> _INPUT FOR THIS TASK_
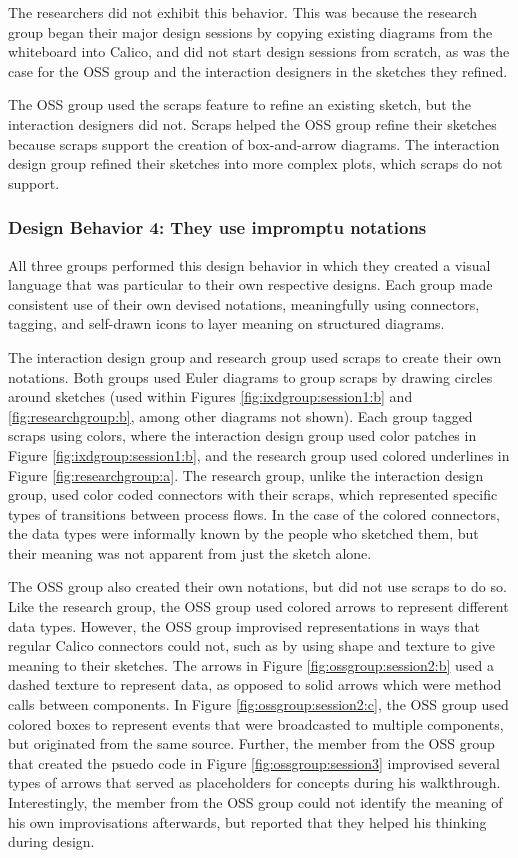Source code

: The researchers did not exhibit this behavior. This was because the research group began their major design sessions by copying existing diagrams from the whiteboard into Calico, and did not start design sessions from scratch, as was the case for the OSS group and the interaction designers in the sketches they refined.

The OSS group used the scraps feature to refine an existing sketch, but the interaction designers did not. Scraps helped the OSS group refine their sketches because scraps support the creation of box-and-arrow diagrams. The interaction design group refined their sketches into more complex plots, which scraps do not support.

\subsubsection{Design Behavior 4: They use impromptu notations}

All three groups performed this design behavior in which they created a visual language that was particular to their own respective designs. Each group made consistent use of their own devised notations, meaningfully using connectors, tagging, and self-drawn icons to layer meaning on structured diagrams.

The interaction design group and research group used scraps to create their own notations. Both groups used Euler diagrams to group scraps by drawing circles around sketches (used within Figures \ref{fig:ixdgroup:session1:b} and \ref{fig:researchgroup:b}, among other diagrams not shown). Each group tagged scraps using colors, where the interaction design group used color patches in Figure \ref{fig:ixdgroup:session1:b}, and the research group used colored underlines in Figure \ref{fig:researchgroup:a}. The research group, unlike the interaction design group, used color coded connectors with their scraps, which represented specific types of transitions between process flows. In the case of the colored connectors, the data types were informally known by the people who sketched them, but their meaning was not apparent from just the sketch alone. 

The OSS group also created their own notations, but did not use scraps to do so. Like the research group, the OSS group used colored arrows to represent different data types. However, the OSS group improvised representations in ways that regular Calico connectors could not, such as by using shape and texture to give meaning to their sketches. The arrows in Figure \ref{fig:ossgroup:session2:b} used a dashed texture to represent data, as opposed to solid arrows which were method calls between components. In Figure \ref{fig:ossgroup:session2:c}, the OSS group used colored boxes to represent events that were broadcasted to multiple components, but originated from the same source. Further, the member from the OSS group that created the psuedo code in Figure \ref{fig:ossgroup:session3} improvised several types of arrows that served as placeholders for concepts during his walkthrough. Interestingly, the member from the OSS group could not identify the meaning of his own improvisations afterwards, but reported that they helped his thinking during design.

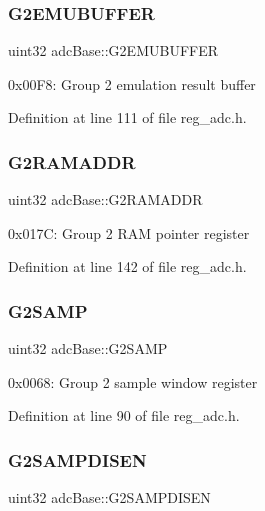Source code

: \subsubsection{\texorpdfstring{G2\+E\+M\+U\+B\+U\+F\+F\+ER}{G2EMUBUFFER}}
{\footnotesize\ttfamily uint32 adc\+Base\+::\+G2\+E\+M\+U\+B\+U\+F\+F\+ER}

0x00\+F8\+: Group 2 emulation result buffer 

Definition at line 111 of file reg\+\_\+adc.\+h.

\mbox{\label{structadcBase_a9f7fa996163d406e916f1bb28ba927cd}} 
\subsubsection{\texorpdfstring{G2\+R\+A\+M\+A\+D\+DR}{G2RAMADDR}}
{\footnotesize\ttfamily uint32 adc\+Base\+::\+G2\+R\+A\+M\+A\+D\+DR}

0x017C\+: Group 2 R\+AM pointer register 

Definition at line 142 of file reg\+\_\+adc.\+h.

\mbox{\label{structadcBase_ad04c75ac0aeca79ac543a1699fa7fb9c}} 
\subsubsection{\texorpdfstring{G2\+S\+A\+MP}{G2SAMP}}
{\footnotesize\ttfamily uint32 adc\+Base\+::\+G2\+S\+A\+MP}

0x0068\+: Group 2 sample window register 

Definition at line 90 of file reg\+\_\+adc.\+h.

\mbox{\label{structadcBase_a234f42836f7b367bbf392fe87d11ebf2}} 
\subsubsection{\texorpdfstring{G2\+S\+A\+M\+P\+D\+I\+S\+EN}{G2SAMPDISEN}}
{\footnotesize\ttfamily uint32 adc\+Base\+::\+G2\+S\+A\+M\+P\+D\+I\+S\+EN}

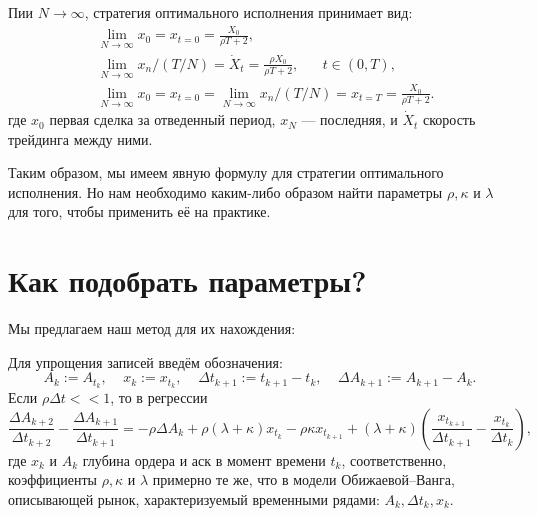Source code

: \begin{theorem}
    Пии $N \rightarrow \infty$, стратегия оптимального исполнения принимает вид:
    \begin{align*}
        & \lim _{N \rightarrow \infty} x_0 = x_{t = 0} = \frac{X_0}{\rho T + 2}, \\
        & \lim _{N \rightarrow \infty} x_n / (T/N) = \dot X _t = \frac{\rho X_0}{\rho T + 2}, \;\;\;\;\;\; t \in (0, T), \\
        & \lim _{N \rightarrow \infty} x_0 = x_{t = 0} = \lim _{N \rightarrow \infty} x_n / (T/N) = x_{t=T}=  \frac{X_0}{\rho T + 2}.  %
    \end{align*}
    где $x_0$ первая сделка за отведенный период, $x_N$ --- последняя, и $\dot X _t$ скорость трейдинга между ними.
\end{theorem}

Таким образом, мы имеем явную формулу для стратегии оптимального исполнения. Но нам необходимо каким-либо образом найти
параметры $\rho, \kappa$ и $\lambda$ для того, чтобы применить её на практике. 

\section{Как подобрать параметры?}



Мы предлагаем наш метод для их нахождения: 
\begin{theorem}
    Для упрощения записей введём обозначения:
    \[
    A_k := A_{t_k}, \; \; \; \; 
    x_{k}:= x_{t_k}, \; \; \; \; 
    \Delta t_{k+1} := t_{k+1} - t_k, \; \; \; \;   
    \Delta A_{k+1} := A_{k+1} - A_k. 
    \]
        Если $\rho \Delta t << 1$, то в регрессии                                                                                                                                                                                                                                                                                                                                                                                     
        \begin{equation*}
            \frac{\Delta A_{k+2}}{\Delta t_{k+2}} - \frac{\Delta A_{k+1}}{\Delta t_{k+1}} 
        = -\rho \Delta A_k + \rho (\lambda + \kappa) x_{t_k} - \rho \kappa x_{t_{k+1}} 
        + (\lambda + \kappa) \left(\frac{x_{t_{k+1}}}{\Delta t_{k+1}} - \frac{x_{t_k}}{\Delta t_{k}}\right),
        \end{equation*}
        где $x_{k}$ и $A_{k}$ глубина ордера и аск в момент времени $t_k$, соответственно, \\

        коэффициенты $\rho, \kappa$ и $\lambda$ примерно те же, что в модели Обижаевой--Ванга, описывающей рынок,
        характеризуемый временными рядами: $A_k, \Delta t _k, x_k$.



\end{theorem}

> _TASK REQUIREMENTS_
Set down every entry above again exactly, dropping each picture.

> _ANSWER BELOW_
Source code

: The researchers did not exhibit this behavior. This was because the research group began their major design sessions by copying existing diagrams from the whiteboard into Calico, and did not start design sessions from scratch, as was the case for the OSS group and the interaction designers in the sketches they refined.

The OSS group used the scraps feature to refine an existing sketch, but the interaction designers did not. Scraps helped the OSS group refine their sketches because scraps support the creation of box-and-arrow diagrams. The interaction design group refined their sketches into more complex plots, which scraps do not support.

\subsubsection{Design Behavior 4: They use impromptu notations}

All three groups performed this design behavior in which they created a visual language that was particular to their own respective designs. Each group made consistent use of their own devised notations, meaningfully using connectors, tagging, and self-drawn icons to layer meaning on structured diagrams.

The interaction design group and research group used scraps to create their own notations. Both groups used Euler diagrams to group scraps by drawing circles around sketches (used within Figures \ref{fig:ixdgroup:session1:b} and \ref{fig:researchgroup:b}, among other diagrams not shown). Each group tagged scraps using colors, where the interaction design group used color patches in Figure \ref{fig:ixdgroup:session1:b}, and the research group used colored underlines in Figure \ref{fig:researchgroup:a}. The research group, unlike the interaction design group, used color coded connectors with their scraps, which represented specific types of transitions between process flows. In the case of the colored connectors, the data types were informally known by the people who sketched them, but their meaning was not apparent from just the sketch alone. 

The OSS group also created their own notations, but did not use scraps to do so. Like the research group, the OSS group used colored arrows to represent different data types. However, the OSS group improvised representations in ways that regular Calico connectors could not, such as by using shape and texture to give meaning to their sketches. The arrows in Figure \ref{fig:ossgroup:session2:b} used a dashed texture to represent data, as opposed to solid arrows which were method calls between components. In Figure \ref{fig:ossgroup:session2:c}, the OSS group used colored boxes to represent events that were broadcasted to multiple components, but originated from the same source. Further, the member from the OSS group that created the psuedo code in Figure \ref{fig:ossgroup:session3} improvised several types of arrows that served as placeholders for concepts during his walkthrough. Interestingly, the member from the OSS group could not identify the meaning of his own improvisations afterwards, but reported that they helped his thinking during design.

Source code

: \subsubsection{\texorpdfstring{G2\+E\+M\+U\+B\+U\+F\+F\+ER}{G2EMUBUFFER}}
{\footnotesize\ttfamily uint32 adc\+Base\+::\+G2\+E\+M\+U\+B\+U\+F\+F\+ER}

0x00\+F8\+: Group 2 emulation result buffer 

Definition at line 111 of file reg\+\_\+adc.\+h.

\mbox{\label{structadcBase_a9f7fa996163d406e916f1bb28ba927cd}} 
\subsubsection{\texorpdfstring{G2\+R\+A\+M\+A\+D\+DR}{G2RAMADDR}}
{\footnotesize\ttfamily uint32 adc\+Base\+::\+G2\+R\+A\+M\+A\+D\+DR}

0x017C\+: Group 2 R\+AM pointer register 

Definition at line 142 of file reg\+\_\+adc.\+h.

\mbox{\label{structadcBase_ad04c75ac0aeca79ac543a1699fa7fb9c}} 
\subsubsection{\texorpdfstring{G2\+S\+A\+MP}{G2SAMP}}
{\footnotesize\ttfamily uint32 adc\+Base\+::\+G2\+S\+A\+MP}

0x0068\+: Group 2 sample window register 

Definition at line 90 of file reg\+\_\+adc.\+h.

\mbox{\label{structadcBase_a234f42836f7b367bbf392fe87d11ebf2}} 
\subsubsection{\texorpdfstring{G2\+S\+A\+M\+P\+D\+I\+S\+EN}{G2SAMPDISEN}}
{\footnotesize\ttfamily uint32 adc\+Base\+::\+G2\+S\+A\+M\+P\+D\+I\+S\+EN}

Source code

: \begin{theorem}
    Пии $N \rightarrow \infty$, стратегия оптимального исполнения принимает вид:
    \begin{align*}
        & \lim _{N \rightarrow \infty} x_0 = x_{t = 0} = \frac{X_0}{\rho T + 2}, \\
        & \lim _{N \rightarrow \infty} x_n / (T/N) = \dot X _t = \frac{\rho X_0}{\rho T + 2}, \;\;\;\;\;\; t \in (0, T), \\
        & \lim _{N \rightarrow \infty} x_0 = x_{t = 0} = \lim _{N \rightarrow \infty} x_n / (T/N) = x_{t=T}=  \frac{X_0}{\rho T + 2}.  %
    \end{align*}
    где $x_0$ первая сделка за отведенный период, $x_N$ --- последняя, и $\dot X _t$ скорость трейдинга между ними.
\end{theorem}

Таким образом, мы имеем явную формулу для стратегии оптимального исполнения. Но нам необходимо каким-либо образом найти
параметры $\rho, \kappa$ и $\lambda$ для того, чтобы применить её на практике. 

\section{Как подобрать параметры?}



Мы предлагаем наш метод для их нахождения: 
\begin{theorem}
    Для упрощения записей введём обозначения:
    \[
    A_k := A_{t_k}, \; \; \; \; 
    x_{k}:= x_{t_k}, \; \; \; \; 
    \Delta t_{k+1} := t_{k+1} - t_k, \; \; \; \;   
    \Delta A_{k+1} := A_{k+1} - A_k. 
    \]
        Если $\rho \Delta t << 1$, то в регрессии                                                                                                                                                                                                                                                                                                                                                                                     
        \begin{equation*}
            \frac{\Delta A_{k+2}}{\Delta t_{k+2}} - \frac{\Delta A_{k+1}}{\Delta t_{k+1}} 
        = -\rho \Delta A_k + \rho (\lambda + \kappa) x_{t_k} - \rho \kappa x_{t_{k+1}} 
        + (\lambda + \kappa) \left(\frac{x_{t_{k+1}}}{\Delta t_{k+1}} - \frac{x_{t_k}}{\Delta t_{k}}\right),
        \end{equation*}
        где $x_{k}$ и $A_{k}$ глубина ордера и аск в момент времени $t_k$, соответственно, \\

        коэффициенты $\rho, \kappa$ и $\lambda$ примерно те же, что в модели Обижаевой--Ванга, описывающей рынок,
        характеризуемый временными рядами: $A_k, \Delta t _k, x_k$.



\end{theorem}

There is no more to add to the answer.